(Source texts of formatted documents)
****************************************

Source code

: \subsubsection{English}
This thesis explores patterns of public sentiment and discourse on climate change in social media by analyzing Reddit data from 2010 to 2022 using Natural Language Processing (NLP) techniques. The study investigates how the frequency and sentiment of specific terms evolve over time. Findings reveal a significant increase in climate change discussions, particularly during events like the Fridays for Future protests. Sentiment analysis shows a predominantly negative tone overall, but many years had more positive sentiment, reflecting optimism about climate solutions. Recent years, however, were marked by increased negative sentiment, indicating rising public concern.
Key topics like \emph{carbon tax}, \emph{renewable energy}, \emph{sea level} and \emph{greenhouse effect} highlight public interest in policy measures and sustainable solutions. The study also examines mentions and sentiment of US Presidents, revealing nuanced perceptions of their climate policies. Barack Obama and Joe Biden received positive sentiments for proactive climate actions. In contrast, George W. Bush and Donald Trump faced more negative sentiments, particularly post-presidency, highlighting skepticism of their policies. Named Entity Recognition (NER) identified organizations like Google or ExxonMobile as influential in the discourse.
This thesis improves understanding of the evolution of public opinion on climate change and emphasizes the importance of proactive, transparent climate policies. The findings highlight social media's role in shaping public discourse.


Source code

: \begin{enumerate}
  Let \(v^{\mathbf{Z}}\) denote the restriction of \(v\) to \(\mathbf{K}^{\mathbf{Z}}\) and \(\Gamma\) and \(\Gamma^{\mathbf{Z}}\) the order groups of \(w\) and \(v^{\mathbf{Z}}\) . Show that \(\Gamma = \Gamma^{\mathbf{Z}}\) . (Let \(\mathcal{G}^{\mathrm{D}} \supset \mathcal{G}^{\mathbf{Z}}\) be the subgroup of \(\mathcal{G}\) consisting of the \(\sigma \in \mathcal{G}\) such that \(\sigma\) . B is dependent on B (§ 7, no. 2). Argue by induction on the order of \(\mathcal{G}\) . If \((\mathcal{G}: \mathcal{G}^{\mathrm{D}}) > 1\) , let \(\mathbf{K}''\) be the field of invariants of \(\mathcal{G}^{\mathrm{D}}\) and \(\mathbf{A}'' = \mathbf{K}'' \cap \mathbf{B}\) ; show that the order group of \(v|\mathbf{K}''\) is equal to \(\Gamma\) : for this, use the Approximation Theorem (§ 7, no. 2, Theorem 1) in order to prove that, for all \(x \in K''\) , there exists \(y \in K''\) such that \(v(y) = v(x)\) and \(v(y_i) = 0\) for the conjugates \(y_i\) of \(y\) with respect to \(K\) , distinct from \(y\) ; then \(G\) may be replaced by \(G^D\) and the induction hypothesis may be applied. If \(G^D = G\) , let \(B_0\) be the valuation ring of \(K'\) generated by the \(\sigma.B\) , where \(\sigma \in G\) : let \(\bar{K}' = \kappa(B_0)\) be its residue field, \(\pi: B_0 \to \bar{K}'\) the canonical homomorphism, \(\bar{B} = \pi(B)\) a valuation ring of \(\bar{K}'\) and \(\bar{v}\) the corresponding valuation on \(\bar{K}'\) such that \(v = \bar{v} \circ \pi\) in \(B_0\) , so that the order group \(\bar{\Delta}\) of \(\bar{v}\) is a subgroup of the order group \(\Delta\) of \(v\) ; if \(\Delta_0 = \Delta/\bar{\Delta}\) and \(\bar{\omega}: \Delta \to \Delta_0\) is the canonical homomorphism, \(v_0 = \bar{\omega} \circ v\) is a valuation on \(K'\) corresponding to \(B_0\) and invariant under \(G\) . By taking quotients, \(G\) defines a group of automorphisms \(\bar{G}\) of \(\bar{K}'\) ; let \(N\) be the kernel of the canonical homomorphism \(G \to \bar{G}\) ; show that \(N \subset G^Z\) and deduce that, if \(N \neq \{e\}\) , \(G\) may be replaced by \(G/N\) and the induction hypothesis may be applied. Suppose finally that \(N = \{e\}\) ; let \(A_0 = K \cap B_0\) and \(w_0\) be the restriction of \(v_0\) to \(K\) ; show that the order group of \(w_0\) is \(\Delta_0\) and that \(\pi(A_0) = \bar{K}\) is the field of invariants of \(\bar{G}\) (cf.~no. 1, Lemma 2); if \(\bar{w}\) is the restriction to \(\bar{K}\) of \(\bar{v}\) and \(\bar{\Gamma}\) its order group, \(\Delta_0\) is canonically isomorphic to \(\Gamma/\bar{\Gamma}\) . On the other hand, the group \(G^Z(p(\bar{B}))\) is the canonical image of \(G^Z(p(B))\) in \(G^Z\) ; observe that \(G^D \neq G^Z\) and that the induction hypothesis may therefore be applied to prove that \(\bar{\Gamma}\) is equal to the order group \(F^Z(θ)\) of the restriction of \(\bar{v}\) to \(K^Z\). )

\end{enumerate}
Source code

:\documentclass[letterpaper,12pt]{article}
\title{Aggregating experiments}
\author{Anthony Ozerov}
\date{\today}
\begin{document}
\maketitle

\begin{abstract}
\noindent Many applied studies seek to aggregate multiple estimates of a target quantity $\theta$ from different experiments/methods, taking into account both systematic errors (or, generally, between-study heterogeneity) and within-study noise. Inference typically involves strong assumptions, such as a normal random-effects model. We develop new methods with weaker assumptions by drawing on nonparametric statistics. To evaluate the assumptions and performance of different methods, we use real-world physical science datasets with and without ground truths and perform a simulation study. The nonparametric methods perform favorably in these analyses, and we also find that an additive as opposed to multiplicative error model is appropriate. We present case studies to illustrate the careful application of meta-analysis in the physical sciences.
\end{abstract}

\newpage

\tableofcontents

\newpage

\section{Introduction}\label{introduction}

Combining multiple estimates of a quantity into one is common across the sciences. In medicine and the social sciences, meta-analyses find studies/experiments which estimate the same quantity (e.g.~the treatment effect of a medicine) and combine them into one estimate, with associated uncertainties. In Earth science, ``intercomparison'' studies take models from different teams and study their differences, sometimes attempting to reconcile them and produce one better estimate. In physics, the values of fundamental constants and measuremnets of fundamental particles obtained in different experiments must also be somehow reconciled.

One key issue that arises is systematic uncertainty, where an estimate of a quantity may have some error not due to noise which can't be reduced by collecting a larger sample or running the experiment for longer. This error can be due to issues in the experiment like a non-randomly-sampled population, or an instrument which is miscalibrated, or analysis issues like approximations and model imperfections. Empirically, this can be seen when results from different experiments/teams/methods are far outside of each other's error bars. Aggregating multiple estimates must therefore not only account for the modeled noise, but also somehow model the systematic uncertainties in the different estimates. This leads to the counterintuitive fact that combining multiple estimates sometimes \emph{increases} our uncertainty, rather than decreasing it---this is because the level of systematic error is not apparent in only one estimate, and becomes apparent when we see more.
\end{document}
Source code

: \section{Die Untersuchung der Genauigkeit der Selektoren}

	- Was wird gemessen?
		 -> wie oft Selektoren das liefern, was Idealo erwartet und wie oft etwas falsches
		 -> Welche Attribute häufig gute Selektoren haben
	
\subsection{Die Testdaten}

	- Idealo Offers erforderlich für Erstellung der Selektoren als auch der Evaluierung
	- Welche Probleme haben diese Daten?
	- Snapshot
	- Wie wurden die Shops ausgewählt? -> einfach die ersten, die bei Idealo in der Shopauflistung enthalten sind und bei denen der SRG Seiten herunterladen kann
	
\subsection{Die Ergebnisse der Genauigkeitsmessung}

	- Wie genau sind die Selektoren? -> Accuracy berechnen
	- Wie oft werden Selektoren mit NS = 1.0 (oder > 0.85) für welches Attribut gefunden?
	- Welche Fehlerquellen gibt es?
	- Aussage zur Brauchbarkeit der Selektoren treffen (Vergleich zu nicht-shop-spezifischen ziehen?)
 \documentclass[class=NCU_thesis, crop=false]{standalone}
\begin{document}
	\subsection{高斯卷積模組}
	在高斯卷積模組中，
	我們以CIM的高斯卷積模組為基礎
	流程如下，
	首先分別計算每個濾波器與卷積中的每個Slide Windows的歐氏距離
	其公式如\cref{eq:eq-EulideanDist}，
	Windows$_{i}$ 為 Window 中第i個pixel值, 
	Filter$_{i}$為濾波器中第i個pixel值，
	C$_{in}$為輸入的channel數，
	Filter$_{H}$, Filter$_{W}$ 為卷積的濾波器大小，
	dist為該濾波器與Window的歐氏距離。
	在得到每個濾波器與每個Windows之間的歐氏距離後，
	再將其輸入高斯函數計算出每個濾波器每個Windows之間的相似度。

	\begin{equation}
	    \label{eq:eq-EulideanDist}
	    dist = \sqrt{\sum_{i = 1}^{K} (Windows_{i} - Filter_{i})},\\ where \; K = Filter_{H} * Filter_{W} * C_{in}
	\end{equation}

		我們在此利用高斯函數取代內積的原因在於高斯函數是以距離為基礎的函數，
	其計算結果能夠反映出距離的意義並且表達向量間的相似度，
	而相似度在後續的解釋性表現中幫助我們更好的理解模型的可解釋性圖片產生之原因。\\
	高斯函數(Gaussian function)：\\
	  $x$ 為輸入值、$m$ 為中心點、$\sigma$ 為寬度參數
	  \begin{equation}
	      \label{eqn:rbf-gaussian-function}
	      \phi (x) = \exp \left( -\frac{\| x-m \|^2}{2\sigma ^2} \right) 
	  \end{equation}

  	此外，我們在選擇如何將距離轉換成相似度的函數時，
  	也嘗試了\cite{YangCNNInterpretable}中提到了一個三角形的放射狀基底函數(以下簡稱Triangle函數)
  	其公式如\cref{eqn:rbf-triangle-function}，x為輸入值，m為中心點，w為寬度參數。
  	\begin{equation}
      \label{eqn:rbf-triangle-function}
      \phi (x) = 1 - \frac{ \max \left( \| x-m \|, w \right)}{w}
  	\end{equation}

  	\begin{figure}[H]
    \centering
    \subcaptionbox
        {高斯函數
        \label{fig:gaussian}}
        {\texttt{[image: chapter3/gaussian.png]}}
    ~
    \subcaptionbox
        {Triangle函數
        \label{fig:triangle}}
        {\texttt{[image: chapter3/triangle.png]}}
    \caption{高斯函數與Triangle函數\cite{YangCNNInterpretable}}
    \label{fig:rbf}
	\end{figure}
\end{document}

****************************************

Directions
Please return every line from the first one in the records above down to the line containing "This thesis explores", including both, exactly as written and nothing more.

Response area
Source code

: \subsubsection{English}
This thesis explores patterns of public sentiment and discourse on climate change in social media by analyzing Reddit data from 2010 to 2022 using Natural Language Processing (NLP) techniques. The study investigates how the frequency and sentiment of specific terms evolve over time. Findings reveal a significant increase in climate change discussions, particularly during events like the Fridays for Future protests. Sentiment analysis shows a predominantly negative tone overall, but many years had more positive sentiment, reflecting optimism about climate solutions. Recent years, however, were marked by increased negative sentiment, indicating rising public concern.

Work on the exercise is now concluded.